Articles - Track: Track Cleaning
09/22/2012
Track cleaning is essential if you conduct electricity through the rails to power your locomotives. I have tried an eraser, the Walthers "Bright Boy", Aztec track cleaner car (N-scale version shown below), and baby lap pads. The eraser works, but it leaves a lot of material behind on the layout and it tends to spread the muck on the track to another location on the track. The "Bright Boy" is also good, but it scratches the tops of the rails. When I modeled in N-scale, I used the Aztec track cleaner car with and without liquid. I am now convinced that cleaning track with a liquid is bad. This tends to be a contentious issue in the model railroading community, but my personal experience has shown that moist track attracts dirt like a magnet. I continued to use the Aztec track cleaner car when I modeled in N-scale, but only as a way to wipe up dust from the track; without liquid. It has a magnet underneath the car to pick up errant metal pieces (this feature is very effective, especially during a first-run after laying track). The downside with a track cleaning car is that the car has to go to every piece of rail you have on your layout, including dead-end spurs. This is hard to do. On club layouts during shows, these cars are great as a part of a regular train consist.
Track Cleaning
For removing paint and glue from the rail heads, a flat eraser or Bright Boy is good. However, for regular cleaning, I will only use "Babycare" lap pads. It is a dense, 100%-cotton pad that is used under the baby when he/she is changed. You should be able to get these at any general merchandise store, such as grocery stores, Target, Walmart, etc. One package will last you for many years. Because it is a dense pad, it doesn't tear apart or get snagged by rail joints. I usually cut about a 1"x2" rectangular piece (about the size of large, flat eraser) and rub it along the track, using the eraser on top of the lap pad. The eraser helps hold the pad in place and also keeps it horizontal as it moves over the two rails. You will notice a difference on how the pad interacts with the rail. If the pad doesn't move freely, it is a clear indicator that there is a layer of muck on the track.

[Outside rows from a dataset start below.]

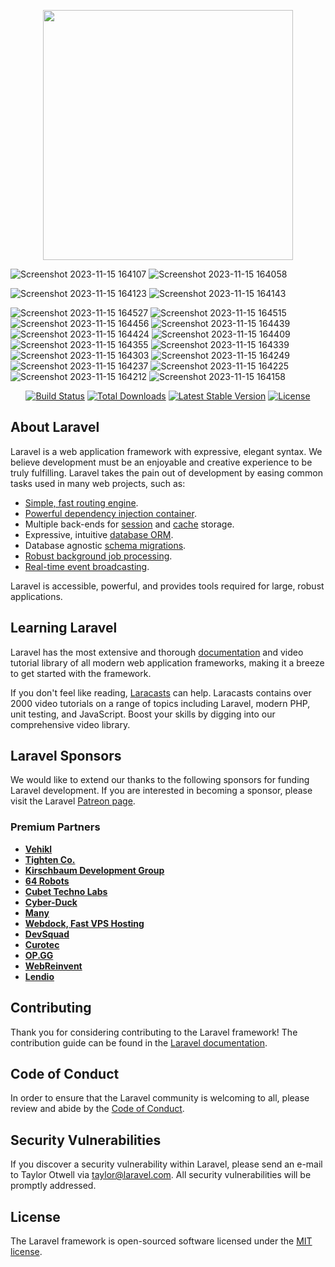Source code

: <p align="center"><a href="https://laravel.com" target="_blank"><img src="https://raw.githubusercontent.com/laravel/art/master/logo-lockup/5%20SVG/2%20CMYK/1%20Full%20Color/laravel-logolockup-cmyk-red.svg" width="400"></a></p>


![Screenshot 2023-11-15 164107](https://github.com/Tiran-Jayasekara/Full-Stack-Laravel-Site/assets/70306643/ff61eeb8-8dbb-4c9f-b970-06f81cbaf833)
![Screenshot 2023-11-15 164058](https://github.com/Tiran-Jayasekara/Full-Stack-Laravel-Site/assets/70306643/59fb8e1c-8b97-45e7-876f-f5e91b588c05)

![Screenshot 2023-11-15 164123](https://github.com/Tiran-Jayasekara/Full-Stack-Laravel-Site/assets/70306643/49663848-a6c1-41d8-a564-8f6821a9acc1)
![Screenshot 2023-11-15 164143](https://github.com/Tiran-Jayasekara/Full-Stack-Laravel-Site/assets/70306643/ceea70a1-c32f-4f00-a4af-c3ffa1526a0b)

![Screenshot 2023-11-15 164527](https://github.com/Tiran-Jayasekara/Full-Stack-Laravel-Site/assets/70306643/420023eb-7f8d-4f4b-b72a-40c703f06907)
![Screenshot 2023-11-15 164515](https://github.com/Tiran-Jayasekara/Full-Stack-Laravel-Site/assets/70306643/5f41bd33-0606-4fd5-93c5-5eb490b9ed1c)
![Screenshot 2023-11-15 164456](https://github.com/Tiran-Jayasekara/Full-Stack-Laravel-Site/assets/70306643/db81e1da-2d26-4587-9b13-7e0ae9526e4f)
![Screenshot 2023-11-15 164439](https://github.com/Tiran-Jayasekara/Full-Stack-Laravel-Site/assets/70306643/1f907202-3d95-448c-9462-8637000c027b)
![Screenshot 2023-11-15 164424](https://github.com/Tiran-Jayasekara/Full-Stack-Laravel-Site/assets/70306643/cf304408-7842-4391-b287-d9766988f1b0)
![Screenshot 2023-11-15 164409](https://github.com/Tiran-Jayasekara/Full-Stack-Laravel-Site/assets/70306643/eb083ef4-8650-47dd-acfd-5ac9ecc10754)
![Screenshot 2023-11-15 164355](https://github.com/Tiran-Jayasekara/Full-Stack-Laravel-Site/assets/70306643/80e17f9e-2bf9-4f3c-b0fc-7cca07ae26e3)
![Screenshot 2023-11-15 164339](https://github.com/Tiran-Jayasekara/Full-Stack-Laravel-Site/assets/70306643/a60a8ebd-40d5-471e-b855-10526535e661)
![Screenshot 2023-11-15 164303](https://github.com/Tiran-Jayasekara/Full-Stack-Laravel-Site/assets/70306643/4b5ee475-478e-4247-b954-16cd33028693)
![Screenshot 2023-11-15 164249](https://github.com/Tiran-Jayasekara/Full-Stack-Laravel-Site/assets/70306643/7c30500d-a6ea-4f42-bfa0-3c4ade509292)
![Screenshot 2023-11-15 164237](https://github.com/Tiran-Jayasekara/Full-Stack-Laravel-Site/assets/70306643/6e37c0aa-b5bb-46cd-a41b-01e4594ae550)
![Screenshot 2023-11-15 164225](https://github.com/Tiran-Jayasekara/Full-Stack-Laravel-Site/assets/70306643/7bde460a-629e-4768-b7e4-326966814f2d)
![Screenshot 2023-11-15 164212](https://github.com/Tiran-Jayasekara/Full-Stack-Laravel-Site/assets/70306643/45e98783-59b6-4b18-a38c-bd72927b0bf3)
![Screenshot 2023-11-15 164158](https://github.com/Tiran-Jayasekara/Full-Stack-Laravel-Site/assets/70306643/9ca7c9c4-9f55-4e2d-89ff-b456dcd61aa7)



<p align="center">
<a href="https://travis-ci.org/laravel/framework"><img src="https://travis-ci.org/laravel/framework.svg" alt="Build Status"></a>
<a href="https://packagist.org/packages/laravel/framework"><img src="https://img.shields.io/packagist/dt/laravel/framework" alt="Total Downloads"></a>
<a href="https://packagist.org/packages/laravel/framework"><img src="https://img.shields.io/packagist/v/laravel/framework" alt="Latest Stable Version"></a>
<a href="https://packagist.org/packages/laravel/framework"><img src="https://img.shields.io/packagist/l/laravel/framework" alt="License"></a>
</p>

## About Laravel

Laravel is a web application framework with expressive, elegant syntax. We believe development must be an enjoyable and creative experience to be truly fulfilling. Laravel takes the pain out of development by easing common tasks used in many web projects, such as:

- [Simple, fast routing engine](https://laravel.com/docs/routing).
- [Powerful dependency injection container](https://laravel.com/docs/container).
- Multiple back-ends for [session](https://laravel.com/docs/session) and [cache](https://laravel.com/docs/cache) storage.
- Expressive, intuitive [database ORM](https://laravel.com/docs/eloquent).
- Database agnostic [schema migrations](https://laravel.com/docs/migrations).
- [Robust background job processing](https://laravel.com/docs/queues).
- [Real-time event broadcasting](https://laravel.com/docs/broadcasting).

Laravel is accessible, powerful, and provides tools required for large, robust applications.

## Learning Laravel

Laravel has the most extensive and thorough [documentation](https://laravel.com/docs) and video tutorial library of all modern web application frameworks, making it a breeze to get started with the framework.

If you don't feel like reading, [Laracasts](https://laracasts.com) can help. Laracasts contains over 2000 video tutorials on a range of topics including Laravel, modern PHP, unit testing, and JavaScript. Boost your skills by digging into our comprehensive video library.

## Laravel Sponsors

We would like to extend our thanks to the following sponsors for funding Laravel development. If you are interested in becoming a sponsor, please visit the Laravel [Patreon page](https://patreon.com/taylorotwell).

### Premium Partners

- **[Vehikl](https://vehikl.com/)**
- **[Tighten Co.](https://tighten.co)**
- **[Kirschbaum Development Group](https://kirschbaumdevelopment.com)**
- **[64 Robots](https://64robots.com)**
- **[Cubet Techno Labs](https://cubettech.com)**
- **[Cyber-Duck](https://cyber-duck.co.uk)**
- **[Many](https://www.many.co.uk)**
- **[Webdock, Fast VPS Hosting](https://www.webdock.io/en)**
- **[DevSquad](https://devsquad.com)**
- **[Curotec](https://www.curotec.com/services/technologies/laravel/)**
- **[OP.GG](https://op.gg)**
- **[WebReinvent](https://webreinvent.com/?utm_source=laravel&utm_medium=github&utm_campaign=patreon-sponsors)**
- **[Lendio](https://lendio.com)**

## Contributing

Thank you for considering contributing to the Laravel framework! The contribution guide can be found in the [Laravel documentation](https://laravel.com/docs/contributions).

## Code of Conduct

In order to ensure that the Laravel community is welcoming to all, please review and abide by the [Code of Conduct](https://laravel.com/docs/contributions#code-of-conduct).

## Security Vulnerabilities

If you discover a security vulnerability within Laravel, please send an e-mail to Taylor Otwell via [taylor@laravel.com](mailto:taylor@laravel.com). All security vulnerabilities will be promptly addressed.

## License

The Laravel framework is open-sourced software licensed under the [MIT license](https://opensource.org/licenses/MIT).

In the January 2003 edition of Model Railroader magazine someone mentioned the idea of using metal polish to keep the rails from oxidizing so quickly. This is a problem for DCC since constant communication with the decoder is essential for locomotive operation. I finally decided to try this method. My S-scale layout's track work was in good shape at the time, but I started experiencing stalls like I used to experience in N-scale. That shouldn't happen, because S-scale engines are heavier and have a larger contact surface with the rails (not to mention that all wheels provide for electrical pick-up). At the grocery store I picked up a bottle of Wright's Silver Polish for around $4. It is a liquid paste-like substance. To apply it, I cut a piece of baby lap pads just larger than the flat eraser shown in the photo below. I apply a drop of the polish on one side of the pad piece and spread it out using a toothpick. I then put the pad on the track (polish side down, of course), and use the eraser to push the pad over the track. The eraser keeps the pad fairly flat so that the polish is applied to the top of the rails, not to their sides or to the ballast or ties. I firmly rub the pad several times over a section of track, changing the position of the pad's angle to the track at every pass. You will notice that the black muck from the rail accumulates very quickly. I then flip the pad over and use the clean side, again under the eraser, to buff out the polish. The rails are now nice and clean. I can go months without cleaning the rails after this treatment. Be sure to wipe up any polish from the side of the rails and scenery, because as it dries it becomes harder to remove (and it is unsightly).